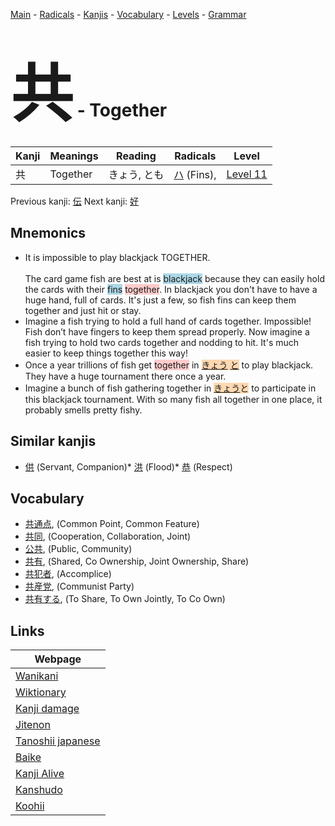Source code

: <style> bigfont {font-size: 100px}</style>
[Main](../index.md) -
[Radicals](../radicals.md) -
[Kanjis](../kanjis.md) -
[Vocabulary](../vocabulary.md) -
[Levels](../levels.md) -
[Grammar](../grammar.md)
# <bigfont> 共</bigfont> - Together 

| Kanji | Meanings | Reading | Radicals | Level |
| --- | --- | --- | --- | --- |
| 共 | Together | きょう, とも | [ハ](../radicals/ハ.md) (Fins),  | [Level 11](../levels/wk_level11.md) |

Previous kanji: [伝](伝.md) Next kanji: [好](好.md) 

## Mnemonics
 * It is impossible to play blackjack TOGETHER.<br><br>The card game fish are best at is <span style="background-color:#ADD8E6"> blackjack</span> because they can easily hold the cards with their <span style="background-color:#ADD8E6"> fins</span> <span style="background-color:#ffcccb"> together</span>. In blackjack you don't have to have a huge hand, full of cards. It's just a few, so fish fins can keep them together and just hit or stay.
* Imagine a fish trying to hold a full hand of cards together. Impossible! Fish don’t have fingers to keep them spread properly. Now imagine a fish trying to hold two cards together and nodding to hit. It's much easier to keep things together this way!
* Once a year trillions of fish get <span style="background-color:#ffcccb"> together</span> in <span style="background-color:#ffcccb"> <span style="background-color:#fed8b1"> [きょう](https://jisho.org/search/きょう)</span></span><span style="background-color:#fed8b1"> [と](https://jisho.org/search/と)</span> to play blackjack. They have a huge tournament there once a year.
* Imagine a bunch of fish gathering together in <span style="background-color:#fed8b1"> [きょう](https://jisho.org/search/きょう)と</span> to participate in this blackjack tournament. With so many fish all together in one place, it probably smells pretty fishy.


## Similar kanjis
 * [供](供.md) (Servant, Companion)* [洪](洪.md) (Flood)* [恭](恭.md) (Respect)


## Vocabulary
 * [共通点](../vocabulary/共.md), (Common Point, Common Feature)
* [共同](../vocabulary/共.md), (Cooperation, Collaboration, Joint)
* [公共](../vocabulary/共.md), (Public, Community)
* [共有](../vocabulary/共.md), (Shared, Co Ownership, Joint Ownership, Share)
* [共犯者](../vocabulary/共.md), (Accomplice)
* [共産党](../vocabulary/共.md), (Communist Party)
* [共有する](../vocabulary/共.md), (To Share, To Own Jointly, To Co Own)



## Links 

| Webpage |
| --- |
| [Wanikani          ](https://www.wanikani.com/kanji/共) |
| [Wiktionary        ](https://en.wiktionary.org/wiki/共) |
| [Kanji damage      ](http://www.kanjidamage.com/kanji/search?utf8=✓&q=共) |
| [Jitenon           ](https://jitenon.com/kanji/共) |
| [Tanoshii japanese ](https://www.tanoshiijapanese.com/dictionary/kanji.cfm?k=共) |
| [Baike             ](https://baike.baidu.com/item/共) |
| [Kanji Alive       ](https://app.kanjialive.com/共) |
| [Kanshudo          ](https://www.kanshudo.com/searchmn?q=共) |
| [Koohii            ](https://kanji.koohii.com/study/kanji/共) |
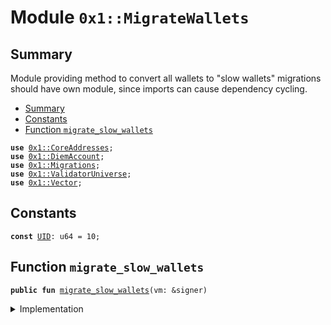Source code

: 
<a name="0x1_MigrateWallets"></a>

# Module `0x1::MigrateWallets`


<a name="@Summary_0"></a>

## Summary

Module providing method to convert all wallets to "slow wallets"
migrations should have own module, since imports can cause dependency cycling.


-  [Summary](#@Summary_0)
-  [Constants](#@Constants_1)
-  [Function `migrate_slow_wallets`](#0x1_MigrateWallets_migrate_slow_wallets)


<pre><code><b>use</b> <a href="CoreAddresses.md#0x1_CoreAddresses">0x1::CoreAddresses</a>;
<b>use</b> <a href="DiemAccount.md#0x1_DiemAccount">0x1::DiemAccount</a>;
<b>use</b> <a href="Migrations.md#0x1_Migrations">0x1::Migrations</a>;
<b>use</b> <a href="ValidatorUniverse.md#0x1_ValidatorUniverse">0x1::ValidatorUniverse</a>;
<b>use</b> <a href="../../../../../../move-stdlib/docs/Vector.md#0x1_Vector">0x1::Vector</a>;
</code></pre>



<a name="@Constants_1"></a>

## Constants


<a name="0x1_MigrateWallets_UID"></a>



<pre><code><b>const</b> <a href="Migrations.md#0x1_MigrateWallets_UID">UID</a>: u64 = 10;
</code></pre>



<a name="0x1_MigrateWallets_migrate_slow_wallets"></a>

## Function `migrate_slow_wallets`



<pre><code><b>public</b> <b>fun</b> <a href="Migrations.md#0x1_MigrateWallets_migrate_slow_wallets">migrate_slow_wallets</a>(vm: &signer)
</code></pre>



<details>
<summary>Implementation</summary>


<pre><code><b>public</b> <b>fun</b> <a href="Migrations.md#0x1_MigrateWallets_migrate_slow_wallets">migrate_slow_wallets</a>(vm: &signer) {
  <a href="CoreAddresses.md#0x1_CoreAddresses_assert_diem_root">CoreAddresses::assert_diem_root</a>(vm);
  <b>if</b> (!<a href="Migrations.md#0x1_Migrations_has_run">Migrations::has_run</a>(<a href="Migrations.md#0x1_MigrateWallets_UID">UID</a>)) {
    <b>let</b> vec_addr = <a href="ValidatorUniverse.md#0x1_ValidatorUniverse_get_eligible_validators">ValidatorUniverse::get_eligible_validators</a>(vm);
    // TODO: how <b>to</b> get other accounts?

    // tag all accounts <b>as</b> slow wallets
    <b>let</b> len = <a href="../../../../../../move-stdlib/docs/Vector.md#0x1_Vector_length">Vector::length</a>&lt;address&gt;(&vec_addr);
    <b>let</b> i = 0;
    <b>while</b> (i &lt; len) {
      <b>let</b> addr = *<a href="../../../../../../move-stdlib/docs/Vector.md#0x1_Vector_borrow">Vector::borrow</a>&lt;address&gt;(&vec_addr, i);
      <a href="DiemAccount.md#0x1_DiemAccount_vm_migrate_slow_wallet">DiemAccount::vm_migrate_slow_wallet</a>(vm, addr);
      i = i + 1;
    };
    <a href="Migrations.md#0x1_Migrations_push">Migrations::push</a>(vm, <a href="Migrations.md#0x1_MigrateWallets_UID">UID</a>, b"<a href="Migrations.md#0x1_MigrateWallets">MigrateWallets</a>");
  };
}
</code></pre>



</details>


[//]: # ("File containing references which can be used from documentation")
[ACCESS_CONTROL]: https://github.com/diem/dip/blob/main/dips/dip-2.md
[ROLE]: https://github.com/diem/dip/blob/main/dips/dip-2.md#roles
[PERMISSION]: https://github.com/diem/dip/blob/main/dips/dip-2.md#permissions
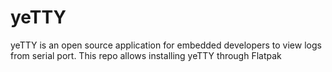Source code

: # yeTTY

yeTTY is an open source application for embedded developers to view logs from serial port. This repo allows installing yeTTY through Flatpak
+++++
Print the data above exactly, from its first line to the line bearing "Radicals | Level |" inclusive, and keep pictures out of the result.

### Written answer:
Source code

: <style> bigfont {font-size: 100px}</style>
[Main](../index.md) -
[Radicals](../radicals.md) -
[Kanjis](../kanjis.md) -
[Vocabulary](../vocabulary.md) -
[Levels](../levels.md) -
[Grammar](../grammar.md)
# <bigfont> 共</bigfont> - Together 

| Kanji | Meanings | Reading | Radicals | Level |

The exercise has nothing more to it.